Hi guys I read a lot about how to distribute my training over multiple GPUs in pytorch Documentations. And i am confused, I had to read about multiprocessing in general(because i didn’t have any knowledge about it ) I don’t know if my code is right or not but every time i run it i see error
THCudaCheck FAIL file=/opt/conda/conda-bld/pytorch_1525812548180/work/aten/src/THC/THCTensorRandom.cu line=25 error=46 : all CUDA-capable devices are busy or unavailable
And
RuntimeError: cuda runtime error (46) : all CUDA-capable devices are busy or unavailable at /opt/conda/conda-bld/pytorch_1525812548180/work/aten/src/THC/THCTensorRandom.cu:25
def run(rank, size):
device = torch.device("cuda")
dataset = datasets.MNIST('./data', train=True,
transform=transforms.Compose([
transforms.ToTensor(),
transforms.Normalize((0.1307,), (0.3081,))]))
# from torch.utils.data.distributed import DistributedSampler
train_sampler = DistributedSampler(dataset)
train_loader = torch.utils.data.DataLoader(dataset, batch_size=128,
num_workers=4,
pin_memory=True,
sampler=train_sampler)
torch.manual_seed(1234)
model = Net().cuda()
model = torch.nn.parallel.DistributedDataParallel(model)
optimizer = optim.SGD(model.parameters(),
lr=0.01, momentum=0.5)
for epoch in range(10):
epoch_loss = 0.0
train_sampler.set_epoch(epoch)
for data, target in train_loader:
data, target = data.to(device), target.to(device)
optimizer.zero_grad()
output = model(data)
loss = F.nll_loss(output, target)
epoch_loss += loss.item()
loss.backward()
optimizer.step()
print('Rank ', dist.get_rank(), ', epoch ',
epoch, ': ', epoch_loss / num_batches)
def init_processes(rank, size, fn, backend='gloo'):
""" Initialize the distributed environment. """
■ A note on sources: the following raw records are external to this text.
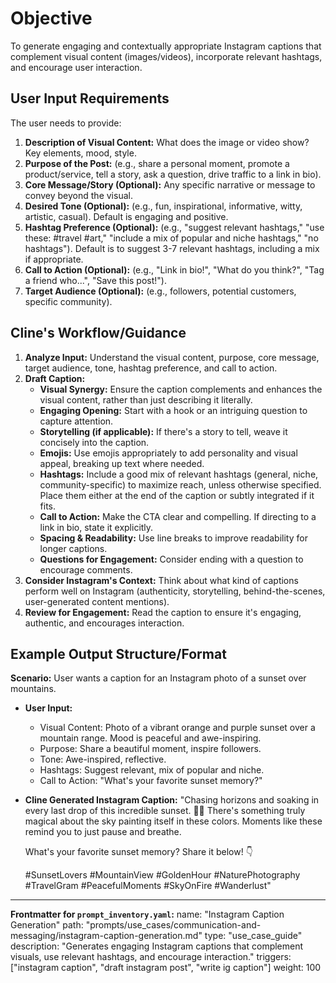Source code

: # Objective
To generate engaging and contextually appropriate Instagram captions that complement visual content (images/videos), incorporate relevant hashtags, and encourage user interaction.

## User Input Requirements
The user needs to provide:
1.  **Description of Visual Content:** What does the image or video show? Key elements, mood, style.
2.  **Purpose of the Post:** (e.g., share a personal moment, promote a product/service, tell a story, ask a question, drive traffic to a link in bio).
3.  **Core Message/Story (Optional):** Any specific narrative or message to convey beyond the visual.
4.  **Desired Tone (Optional):** (e.g., fun, inspirational, informative, witty, artistic, casual). Default is engaging and positive.
5.  **Hashtag Preference (Optional):** (e.g., "suggest relevant hashtags," "use these: #travel #art," "include a mix of popular and niche hashtags," "no hashtags"). Default is to suggest 3-7 relevant hashtags, including a mix if appropriate.
6.  **Call to Action (Optional):** (e.g., "Link in bio!", "What do you think?", "Tag a friend who...", "Save this post!").
7.  **Target Audience (Optional):** (e.g., followers, potential customers, specific community).

## Cline's Workflow/Guidance
1.  **Analyze Input:** Understand the visual content, purpose, core message, target audience, tone, hashtag preference, and call to action.
2.  **Draft Caption:**
    *   **Visual Synergy:** Ensure the caption complements and enhances the visual content, rather than just describing it literally.
    *   **Engaging Opening:** Start with a hook or an intriguing question to capture attention.
    *   **Storytelling (if applicable):** If there's a story to tell, weave it concisely into the caption.
    *   **Emojis:** Use emojis appropriately to add personality and visual appeal, breaking up text where needed.
    *   **Hashtags:** Include a good mix of relevant hashtags (general, niche, community-specific) to maximize reach, unless otherwise specified. Place them either at the end of the caption or subtly integrated if it fits.
    *   **Call to Action:** Make the CTA clear and compelling. If directing to a link in bio, state it explicitly.
    *   **Spacing & Readability:** Use line breaks to improve readability for longer captions.
    *   **Questions for Engagement:** Consider ending with a question to encourage comments.
3.  **Consider Instagram's Context:** Think about what kind of captions perform well on Instagram (authenticity, storytelling, behind-the-scenes, user-generated content mentions).
4.  **Review for Engagement:** Read the caption to ensure it's engaging, authentic, and encourages interaction.

## Example Output Structure/Format
**Scenario:** User wants a caption for an Instagram photo of a sunset over mountains.
*   **User Input:**
    *   Visual Content: Photo of a vibrant orange and purple sunset over a mountain range. Mood is peaceful and awe-inspiring.
    *   Purpose: Share a beautiful moment, inspire followers.
    *   Tone: Awe-inspired, reflective.
    *   Hashtags: Suggest relevant, mix of popular and niche.
    *   Call to Action: "What's your favorite sunset memory?"

*   **Cline Generated Instagram Caption:**
    "Chasing horizons and soaking in every last drop of this incredible sunset. 🌄✨ There's something truly magical about the sky painting itself in these colors. Moments like these remind you to just pause and breathe.

    What's your favorite sunset memory? Share it below! 👇

    #SunsetLovers #MountainView #GoldenHour #NaturePhotography #TravelGram #PeacefulMoments #SkyOnFire #Wanderlust"

---
**Frontmatter for `prompt_inventory.yaml`:**
name: "Instagram Caption Generation"
path: "prompts/use_cases/communication-and-messaging/instagram-caption-generation.md"
type: "use_case_guide"
description: "Generates engaging Instagram captions that complement visuals, use relevant hashtags, and encourage interaction."
triggers: ["instagram caption", "draft instagram post", "write ig caption"]
weight: 100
os.environ['MASTER_ADDR'] = '127.0.0.1'
os.environ['MASTER_PORT'] = '29500'
dist.init_process_group(backend, rank=rank, world_size=size)
fn(rank, size)
size = 4
processes = []
for rank in range(size):
p = Process(target=init_processes, args=(rank, size, run))
processes.append(p)
p.start()
I also read distributed imagenet example to try to do the same.
Is that the correct way of using distributed training?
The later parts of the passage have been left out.